● EXERCISE PROMPT:
Please copy exactly the lines that begin with the one containing "NACIONAL:** Y se" and end with the last line of the entries.

Start of Block

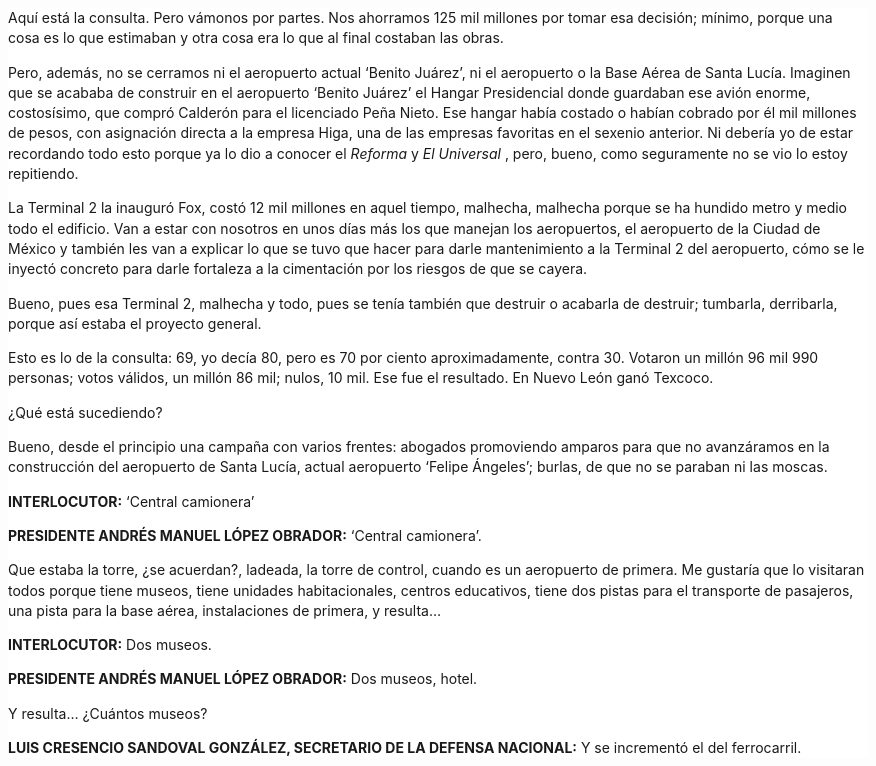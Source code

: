Aquí está la consulta. Pero vámonos por partes. Nos ahorramos 125 mil millones
por tomar esa decisión; mínimo, porque una cosa es lo que estimaban y otra
cosa era lo que al final costaban las obras.

Pero, además, no se cerramos ni el aeropuerto actual ‘Benito Juárez’, ni el
aeropuerto o la Base Aérea de Santa Lucía. Imaginen que se acababa de
construir en el aeropuerto ‘Benito Juárez’ el Hangar Presidencial donde
guardaban ese avión enorme, costosísimo, que compró Calderón para el
licenciado Peña Nieto. Ese hangar había costado o habían cobrado por él mil
millones de pesos, con asignación directa a la empresa Higa, una de las
empresas favoritas en el sexenio anterior. Ni debería yo de estar recordando
todo esto porque ya lo dio a conocer el _Reforma_ y _El Universal_ , pero,
bueno, como seguramente no se vio lo estoy repitiendo.

La Terminal 2 la inauguró Fox, costó 12 mil millones en aquel tiempo,
malhecha, malhecha porque se ha hundido metro y medio todo el edificio. Van a
estar con nosotros en unos días más los que manejan los aeropuertos, el
aeropuerto de la Ciudad de México y también les van a explicar lo que se tuvo
que hacer para darle mantenimiento a la Terminal 2 del aeropuerto, cómo se le
inyectó concreto para darle fortaleza a la cimentación por los riesgos de que
se cayera.

Bueno, pues esa Terminal 2, malhecha y todo, pues se tenía también que
destruir o acabarla de destruir; tumbarla, derribarla, porque así estaba el
proyecto general.

Esto es lo de la consulta: 69, yo decía 80, pero es 70 por ciento
aproximadamente, contra 30. Votaron un millón 96 mil 990 personas; votos
válidos, un millón 86 mil; nulos, 10 mil. Ese fue el resultado. En Nuevo León
ganó Texcoco.

¿Qué está sucediendo?

Bueno, desde el principio una campaña con varios frentes: abogados promoviendo
amparos para que no avanzáramos en la construcción del aeropuerto de Santa
Lucía, actual aeropuerto ‘Felipe Ángeles’; burlas, de que no se paraban ni las
moscas.

**INTERLOCUTOR:** ‘Central camionera’

**PRESIDENTE ANDRÉS MANUEL LÓPEZ OBRADOR:** ‘Central camionera’.

Que estaba la torre, ¿se acuerdan?, ladeada, la torre de control, cuando es un
aeropuerto de primera. Me gustaría que lo visitaran todos porque tiene museos,
tiene unidades habitacionales, centros educativos, tiene dos pistas para el
transporte de pasajeros, una pista para la base aérea, instalaciones de
primera, y resulta…

**INTERLOCUTOR:** Dos museos.

**PRESIDENTE ANDRÉS MANUEL LÓPEZ OBRADOR:** Dos museos, hotel.

Y resulta… ¿Cuántos museos?

**LUIS CRESENCIO SANDOVAL GONZÁLEZ, SECRETARIO DE LA DEFENSA NACIONAL:** Y se
incrementó el del ferrocarril.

End of Block

● SOLUTION TO THIS EXERCISE:
**LUIS CRESENCIO SANDOVAL GONZÁLEZ, SECRETARIO DE LA DEFENSA NACIONAL:** Y se
incrementó el del ferrocarril.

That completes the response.